Exercise directions - Using the listing below, copy exactly the lines from the one containing "41. Successfully forked" to the one containing "48. Successfully forked", both lines included, and no others.

Data to examine -
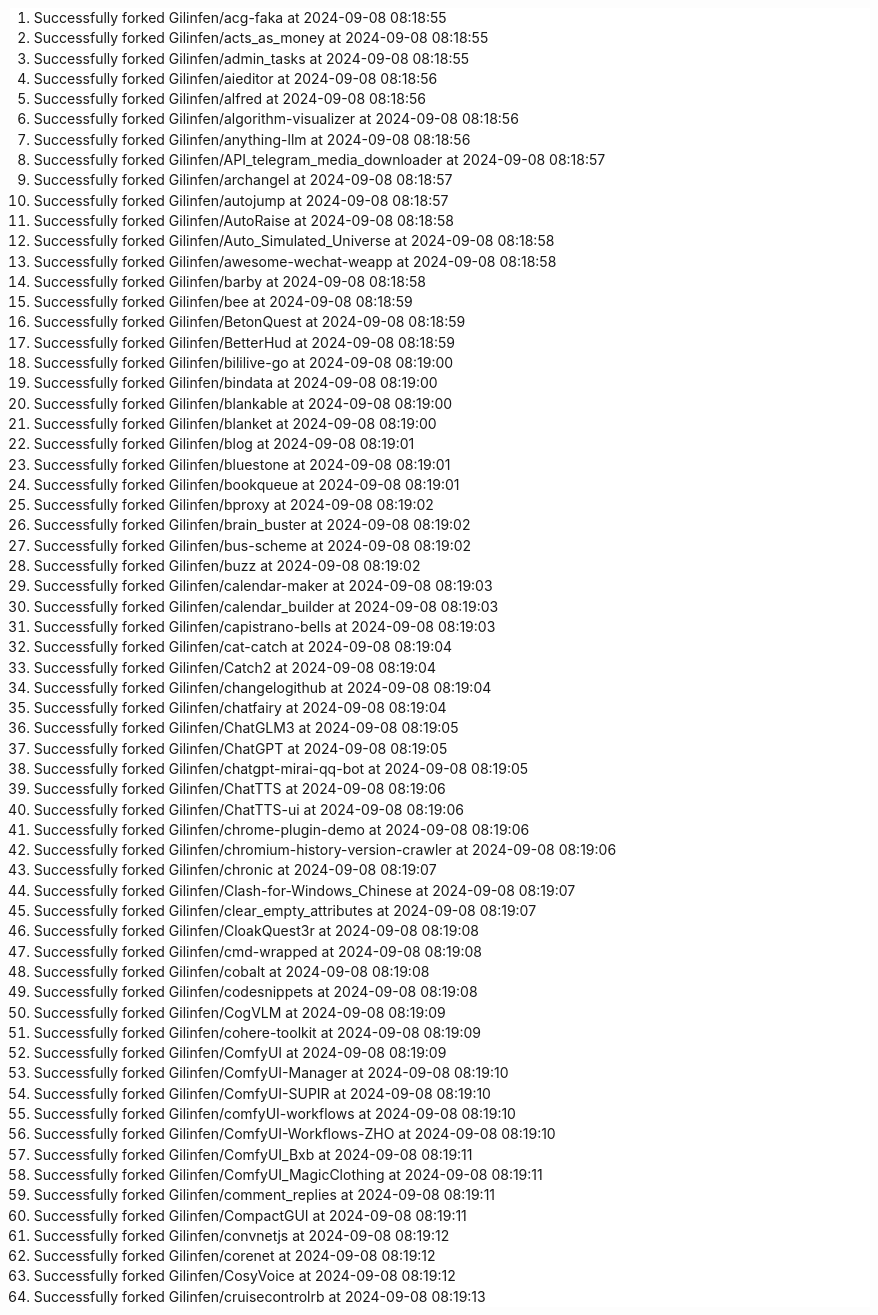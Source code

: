 1. Successfully forked Gilinfen/acg-faka at 2024-09-08 08:18:55
2. Successfully forked Gilinfen/acts_as_money at 2024-09-08 08:18:55
3. Successfully forked Gilinfen/admin_tasks at 2024-09-08 08:18:55
4. Successfully forked Gilinfen/aieditor at 2024-09-08 08:18:56
5. Successfully forked Gilinfen/alfred at 2024-09-08 08:18:56
6. Successfully forked Gilinfen/algorithm-visualizer at 2024-09-08 08:18:56
7. Successfully forked Gilinfen/anything-llm at 2024-09-08 08:18:56
8. Successfully forked Gilinfen/API_telegram_media_downloader at 2024-09-08 08:18:57
9. Successfully forked Gilinfen/archangel at 2024-09-08 08:18:57
10. Successfully forked Gilinfen/autojump at 2024-09-08 08:18:57
11. Successfully forked Gilinfen/AutoRaise at 2024-09-08 08:18:58
12. Successfully forked Gilinfen/Auto_Simulated_Universe at 2024-09-08 08:18:58
13. Successfully forked Gilinfen/awesome-wechat-weapp at 2024-09-08 08:18:58
14. Successfully forked Gilinfen/barby at 2024-09-08 08:18:58
15. Successfully forked Gilinfen/bee at 2024-09-08 08:18:59
16. Successfully forked Gilinfen/BetonQuest at 2024-09-08 08:18:59
17. Successfully forked Gilinfen/BetterHud at 2024-09-08 08:18:59
18. Successfully forked Gilinfen/bililive-go at 2024-09-08 08:19:00
19. Successfully forked Gilinfen/bindata at 2024-09-08 08:19:00
20. Successfully forked Gilinfen/blankable at 2024-09-08 08:19:00
21. Successfully forked Gilinfen/blanket at 2024-09-08 08:19:00
22. Successfully forked Gilinfen/blog at 2024-09-08 08:19:01
23. Successfully forked Gilinfen/bluestone at 2024-09-08 08:19:01
24. Successfully forked Gilinfen/bookqueue at 2024-09-08 08:19:01
25. Successfully forked Gilinfen/bproxy at 2024-09-08 08:19:02
26. Successfully forked Gilinfen/brain_buster at 2024-09-08 08:19:02
27. Successfully forked Gilinfen/bus-scheme at 2024-09-08 08:19:02
28. Successfully forked Gilinfen/buzz at 2024-09-08 08:19:02
29. Successfully forked Gilinfen/calendar-maker at 2024-09-08 08:19:03
30. Successfully forked Gilinfen/calendar_builder at 2024-09-08 08:19:03
31. Successfully forked Gilinfen/capistrano-bells at 2024-09-08 08:19:03
32. Successfully forked Gilinfen/cat-catch at 2024-09-08 08:19:04
33. Successfully forked Gilinfen/Catch2 at 2024-09-08 08:19:04
34. Successfully forked Gilinfen/changelogithub at 2024-09-08 08:19:04
35. Successfully forked Gilinfen/chatfairy at 2024-09-08 08:19:04
36. Successfully forked Gilinfen/ChatGLM3 at 2024-09-08 08:19:05
37. Successfully forked Gilinfen/ChatGPT at 2024-09-08 08:19:05
38. Successfully forked Gilinfen/chatgpt-mirai-qq-bot at 2024-09-08 08:19:05
39. Successfully forked Gilinfen/ChatTTS at 2024-09-08 08:19:06
40. Successfully forked Gilinfen/ChatTTS-ui at 2024-09-08 08:19:06
41. Successfully forked Gilinfen/chrome-plugin-demo at 2024-09-08 08:19:06
42. Successfully forked Gilinfen/chromium-history-version-crawler at 2024-09-08 08:19:06
43. Successfully forked Gilinfen/chronic at 2024-09-08 08:19:07
44. Successfully forked Gilinfen/Clash-for-Windows_Chinese at 2024-09-08 08:19:07
45. Successfully forked Gilinfen/clear_empty_attributes at 2024-09-08 08:19:07
46. Successfully forked Gilinfen/CloakQuest3r at 2024-09-08 08:19:08
47. Successfully forked Gilinfen/cmd-wrapped at 2024-09-08 08:19:08
48. Successfully forked Gilinfen/cobalt at 2024-09-08 08:19:08
49. Successfully forked Gilinfen/codesnippets at 2024-09-08 08:19:08
50. Successfully forked Gilinfen/CogVLM at 2024-09-08 08:19:09
51. Successfully forked Gilinfen/cohere-toolkit at 2024-09-08 08:19:09
52. Successfully forked Gilinfen/ComfyUI at 2024-09-08 08:19:09
53. Successfully forked Gilinfen/ComfyUI-Manager at 2024-09-08 08:19:10
54. Successfully forked Gilinfen/ComfyUI-SUPIR at 2024-09-08 08:19:10
55. Successfully forked Gilinfen/comfyUI-workflows at 2024-09-08 08:19:10
56. Successfully forked Gilinfen/ComfyUI-Workflows-ZHO at 2024-09-08 08:19:10
57. Successfully forked Gilinfen/ComfyUI_Bxb at 2024-09-08 08:19:11
58. Successfully forked Gilinfen/ComfyUI_MagicClothing at 2024-09-08 08:19:11
59. Successfully forked Gilinfen/comment_replies at 2024-09-08 08:19:11
60. Successfully forked Gilinfen/CompactGUI at 2024-09-08 08:19:11
61. Successfully forked Gilinfen/convnetjs at 2024-09-08 08:19:12
62. Successfully forked Gilinfen/corenet at 2024-09-08 08:19:12
63. Successfully forked Gilinfen/CosyVoice at 2024-09-08 08:19:12
64. Successfully forked Gilinfen/cruisecontrolrb at 2024-09-08 08:19:13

Exercise answer -
41. Successfully forked Gilinfen/chrome-plugin-demo at 2024-09-08 08:19:06
42. Successfully forked Gilinfen/chromium-history-version-crawler at 2024-09-08 08:19:06
43. Successfully forked Gilinfen/chronic at 2024-09-08 08:19:07
44. Successfully forked Gilinfen/Clash-for-Windows_Chinese at 2024-09-08 08:19:07
45. Successfully forked Gilinfen/clear_empty_attributes at 2024-09-08 08:19:07
46. Successfully forked Gilinfen/CloakQuest3r at 2024-09-08 08:19:08
47. Successfully forked Gilinfen/cmd-wrapped at 2024-09-08 08:19:08
48. Successfully forked Gilinfen/cobalt at 2024-09-08 08:19:08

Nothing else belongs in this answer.